By Anne Weismann
January 25, 2019

The latest reporting that President Trump confiscated a translator’s notes of at least one of his conversations with Vladimir Putin has helped fuel allegations that President Trump may be acting as a conscious or unwitting agent of Russia. These same concerns led the FBI to take the unprecedented step of opening a counterintelligence investigation into a sitting president. The shocking nature of these revelations makes it easy to overlook another pernicious problem they reveal – persistent and ongoing violations of the Presidential Records Act (PRA).

The PRA stems from a post-Watergate statute enacted in the wake of President Nixon’s claim to personally own the records of his presidency.
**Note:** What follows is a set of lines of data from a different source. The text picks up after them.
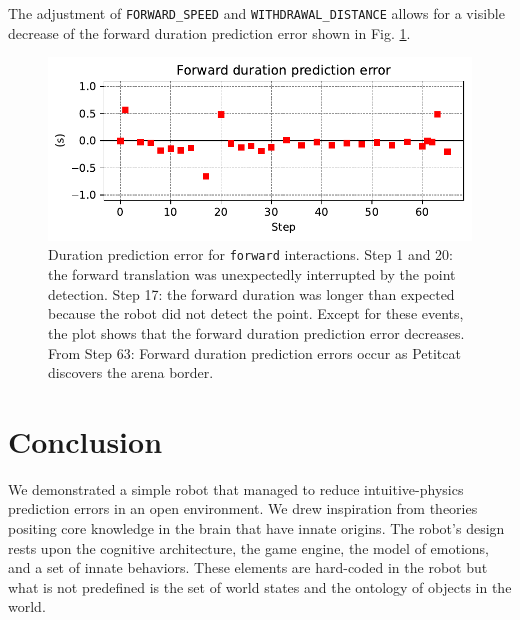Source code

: \documentclass[runningheads]{llncs}
\begin{document}
The adjustment of \texttt{FORWARD\_SPEED} and \texttt{WITHDRAWAL\_DIS\-TANCE} allows for a visible decrease of the forward duration prediction error shown in Fig. \ref{fig:forward_re}.

\begin{figure}
	\includegraphics[width=\textwidth]{07_Forward_duration_pe.pdf}
	\caption{Duration prediction error for \texttt{forward} interactions.
	Step 1 and 20: the forward translation was unexpectedly interrupted by the point detection.
	Step 17: the forward duration was longer than expected because the robot did not detect the point.
	Except for these events, the plot shows that the forward duration prediction error decreases.
	From Step 63: Forward duration prediction errors occur as Petitcat discovers the arena border.
	} \label{fig:forward_re}
\end{figure}


\section{Conclusion}

We demonstrated a simple robot that managed to reduce intuitive-physics prediction errors in an open environment. 
We drew inspiration from theories positing core knowledge in the brain that have innate origins.
The robot's design rests upon the cognitive architecture, the game engine, the model of emotions, and a set of innate behaviors.
These elements are hard-coded in the robot but what is not predefined is the set of world states and the ontology of objects in the world.
\end{document}
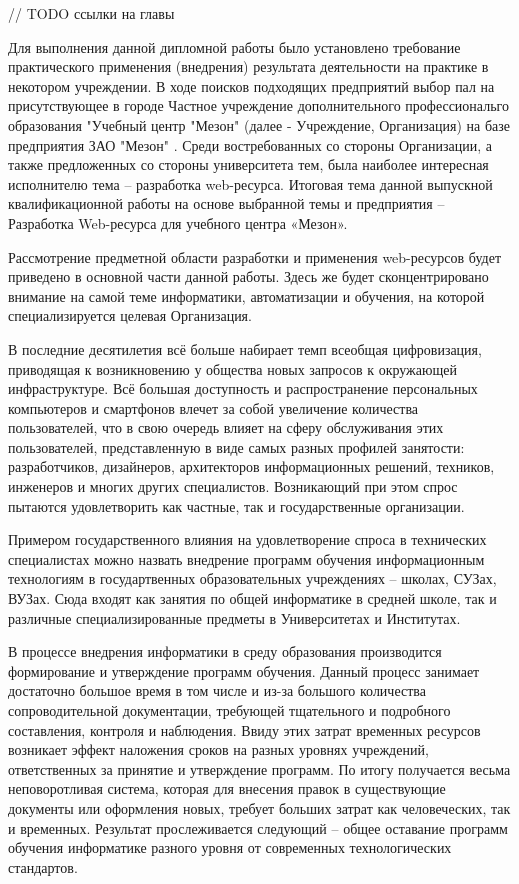 
// TODO ссылки на главы

Для выполнения данной дипломной работы было установлено требование практического применения (внедрения) результата деятельности на практике в некотором учреждении. В ходе поисков подходящих предприятий выбор пал на присутствующее в городе Частное учреждение дополнительного профессиональго образования "Учебный центр "Мезон" \cite{meson-uc} (далее - Учреждение, Организация) на базе предприятия ЗАО "Мезон" \cite{meson}. Среди востребованных со стороны Организации, а также предложенных со стороны университета тем, была наиболее интересная исполнителю тема -- разработка web-ресурса. Итоговая тема данной выпускной квалификационной работы на основе выбранной темы и предприятия -- Разработка Web-ресурса для учебного центра «Мезон».

Рассмотрение предметной области разработки и применения web-ресурсов будет приведено в основной части данной работы. Здесь же будет сконцентрировано внимание на самой теме информатики, автоматизации и обучения, на которой специализируется целевая Организация.

В последние десятилетия всё больше набирает темп всеобщая цифровизация, приводящая к возникновению у общества новых запросов к окружающей инфраструктуре.
Всё большая доступность и распространение персональных компьютеров и смартфонов влечет за собой увеличение количества пользователей, что в свою очередь влияет на сферу обслуживания этих пользователей, представленную в виде самых разных профилей занятости: разработчиков, дизайнеров, архитекторов информационных решений, техников, инженеров и многих других специалистов.
Возникающий при этом спрос пытаются удовлетворить как частные, так и государственные организации.

Примером государственного влияния на удовлетворение спроса в технических специалистах можно назвать внедрение программ обучения информационным технологиям в государтвенных образовательных учреждениях -- школах, СУЗах, ВУЗах.
Сюда входят как занятия по общей информатике в средней школе, так и различные специализированные предметы в Университетах и Институтах.

В процессе внедрения информатики в среду образования производится формирование и утверждение программ обучения.
Данный процесс занимает достаточно большое время в том числе и из-за большого количества сопроводительной документации, требующей тщательного и подробного составления, контроля и наблюдения.
Ввиду этих затрат временных ресурсов возникает эффект наложения сроков на разных уровнях учреждений, ответственных за принятие и утверждение программ.
По итогу получается весьма неповоротливая система, которая для внесения правок в существующие документы или оформления новых, требует больших затрат как человеческих, так и временных.
Результат прослеживается следующий -- общее оставание программ обучения информатике разного уровня от современных технологических стандартов.

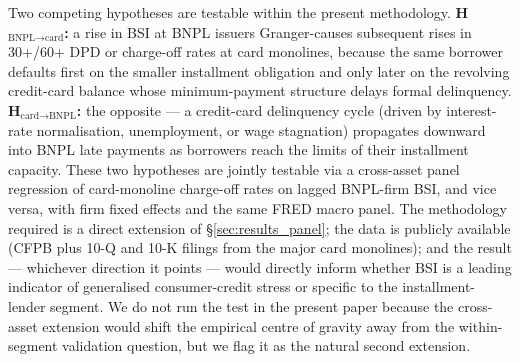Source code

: \documentclass[11pt,a4paper]{article}
\begin{document}
Two competing hypotheses are testable within the present methodology. \textbf{H$_{\text{BNPL} \to \text{card}}$:} a rise in BSI at BNPL issuers Granger-causes subsequent rises in 30+/60+ DPD or charge-off rates at card monolines, because the same borrower defaults first on the smaller installment obligation and only later on the revolving credit-card balance whose minimum-payment structure delays formal delinquency. \textbf{H$_{\text{card} \to \text{BNPL}}$:} the opposite --- a credit-card delinquency cycle (driven by interest-rate normalisation, unemployment, or wage stagnation) propagates downward into BNPL late payments as borrowers reach the limits of their installment capacity. These two hypotheses are jointly testable via a cross-asset panel regression of card-monoline charge-off rates on lagged BNPL-firm BSI, and vice versa, with firm fixed effects and the same FRED macro panel. The methodology required is a direct extension of §\ref{sec:results_panel}; the data is publicly available (CFPB plus 10-Q and 10-K filings from the major card monolines); and the result --- whichever direction it points --- would directly inform whether BSI is a leading indicator of generalised consumer-credit stress or specific to the installment-lender segment. We do not run the test in the present paper because the cross-asset extension would shift the empirical centre of gravity away from the within-segment validation question, but we flag it as the natural second extension.

\renewcommand{\bibsection}{\section{References}\label{sec:refs}}
\end{document}
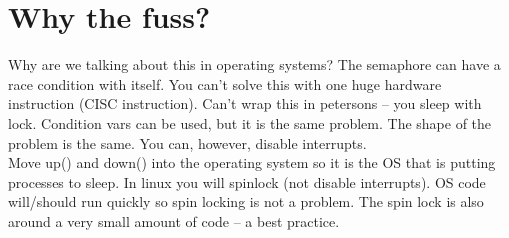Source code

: \documentclass[../base_file/cs1550_notes.tex]{subfiles}
\begin{document}
\section{Why the fuss?}
Why are we talking about this in operating systems?  The semaphore can have a race condition
with itself.  You can't solve this with one huge hardware instruction (CISC instruction). Can't
wrap this in petersons -- you sleep with lock.  Condition vars can be used, but it is the same
problem.  The shape of the problem is the same. You can, however, disable interrupts.\\

Move up() and down() into the operating system so it is the OS that is putting processes to sleep.
In linux you will spinlock (not disable interrupts).  OS code will/should run quickly so spin locking
is not a problem.  The spin lock is also around a very small amount of code -- a best practice.
\end{document}

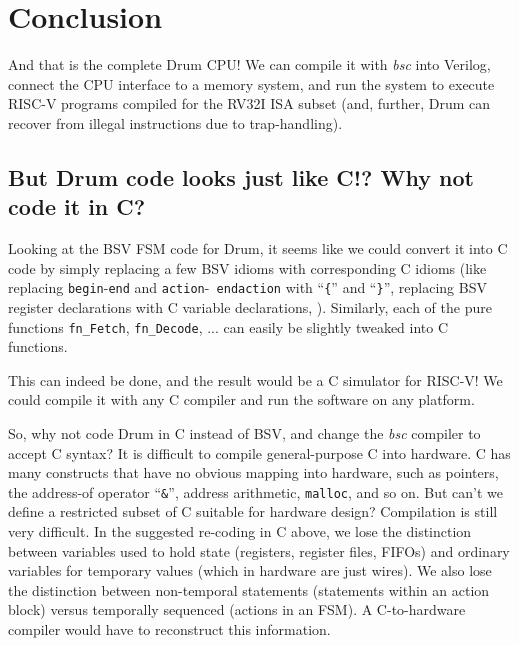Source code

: 
\section{Conclusion}

And that is the complete Drum CPU!  We can compile it with \emph{bsc}
into Verilog, connect the CPU interface to a memory system, and run
the system to execute RISC-V programs compiled for the RV32I ISA
subset (and, further, Drum can recover from illegal instructions due
to trap-handling).


\subsection{But Drum code looks just like C!?  Why not code it in C?}

Looking at the BSV FSM code for Drum, it seems like we could convert
it into C code by simply replacing a few BSV idioms with corresponding
C idioms (like replacing {\tt begin}-{\tt end} and {\tt action}-{\tt
endaction} with ``{\tt \{}'' and ``{\tt \}}'', replacing BSV register
declarations with C variable declarations, {\etc}).  Similarly, each
of the pure functions {\tt fn\_Fetch}, {\tt fn\_Decode}, ...  can
easily be slightly tweaked into C functions.

This can indeed be done, and the result would be a C simulator for
RISC-V!  We could compile it with any C compiler and run the software
on any platform.

So, why not code Drum in C instead of BSV, and change the \emph{bsc}
compiler to accept C syntax?  It is difficult to compile
general-purpose C into hardware.  C has many constructs that have no
obvious mapping into hardware, such as pointers, the address-of
operator ``\verb|&|'', address arithmetic, \verb|malloc|, and so on.
But can't we define a restricted subset of C suitable for hardware
design?  Compilation is still very difficult.  In the suggested
re-coding in C above, we lose the distinction between variables used
to hold state (registers, register files, FIFOs) and ordinary
variables for temporary values (which in hardware are just wires).  We
also lose the distinction between non-temporal statements (statements
within an action block) versus temporally sequenced (actions in an
FSM).  A C-to-hardware compiler would have to reconstruct this
information.

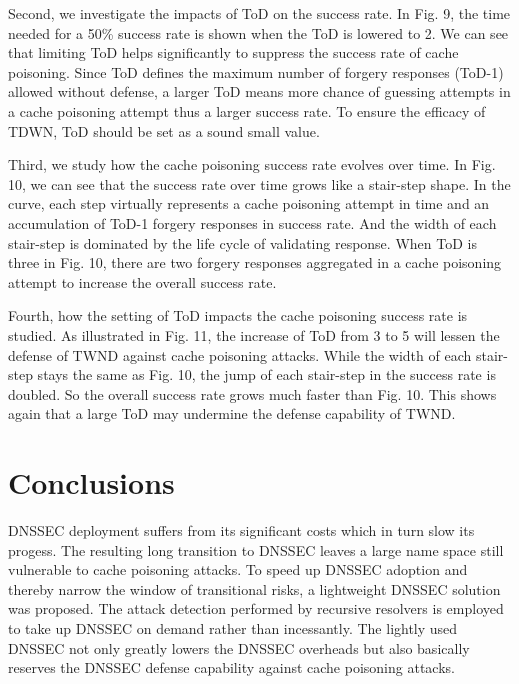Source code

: \documentclass[conference]{IEEEtran}
\begin{document}
Second, we investigate the impacts of ToD on the success rate. In Fig. 9, the time needed for a 50\% success rate is shown when the ToD is lowered to 2. We can see that limiting ToD helps significantly to suppress the success rate of cache poisoning. Since ToD defines the maximum number of forgery responses (ToD-1) allowed without defense, a larger ToD means more chance of guessing attempts in a cache poisoning attempt thus a larger success rate. To ensure the efficacy of TDWN,  ToD should be set as a sound small value.


Third, we study how the cache poisoning success rate evolves over time. In Fig. 10, we can see that the success rate over time grows like a stair-step shape. In the curve, each step virtually represents a cache poisoning attempt in time and an accumulation of ToD-1 forgery responses in success rate. And the width of each stair-step is dominated by the life cycle of validating response. When ToD is three in Fig. 10, there are two forgery responses aggregated in a cache poisoning attempt to increase the overall success rate.


Fourth, how the setting of ToD impacts the cache poisoning success rate is studied. As illustrated in Fig. 11, the increase of ToD from 3 to 5 will lessen the defense of TWND against cache poisoning attacks. While the width of each stair-step stays the same as Fig. 10, the jump of each stair-step in the success rate is doubled. So the overall success rate grows much faster than Fig. 10.  This shows again that a large ToD may undermine the defense capability of TWND.

\section{Conclusions}

DNSSEC deployment suffers from its significant costs which in turn slow its progess. The resulting long transition to DNSSEC leaves a large name space still vulnerable to cache poisoning attacks. To speed up DNSSEC adoption and thereby narrow the window of transitional risks, a lightweight DNSSEC solution was proposed. The attack detection performed by recursive resolvers is employed to take up DNSSEC on demand rather than incessantly. The lightly used DNSSEC not only greatly lowers the DNSSEC overheads but also basically reserves the DNSSEC defense capability against cache poisoning attacks. 
\end{document}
With no law to the contrary, Congress quickly recognized the need to codify the permanent right of the American public to a departing president’s papers and the papers of White House staff that advise and assist the president.

No one can reasonably question that transcripts and notes of the five meetings President Trump reportedly has had with Vladimir Putin would be critical presidential records. Yet President Trump declined to create transcripts, met without staff present who could create notes, and seized the only document that could shed light on what the two discussed in Germany – the translator’s notes.

These documents also would have been of paramount interest to administration officials charged with formulating and implementing U.S. foreign policy, and of great historical value in explaining this moment in history and the unique relationship Trump has with Putin. But the president’s actions ensured that current officials, future historians, and the public will never lay eyes on what the two discussed. Even putting to one side the possibility that the president took these actions to cover up collusion with a foreign adversary, the president’s actions resulted in an incalculable loss of our nation’s history.

His actions are part of a larger pattern. The president has openly deleted tweets, not even pretending to comply with the law. A few months ago, it was reported that White House Advisor Ivanka Trump had used a personal email account to send approximately 100 work-related emails. This followed earlier revelations that Ivanka and Jared Kushner had set up a private email server before joining the administration that was used to conduct White House business, and that reportedly was re-routed to the Trump Organization. Other top White House officials reportedly used private email accounts to discuss White House matters including Senior Policy Advisor Stephen Miller, former Chief White House Strategist Stephen K. Bannon, former Chief of Staff Reince Priebus, and former Chief Economic Advisor Gary D. Cohn. In this, as in so many other areas, the president, his family, and top aides act as if the law simply does not apply to them.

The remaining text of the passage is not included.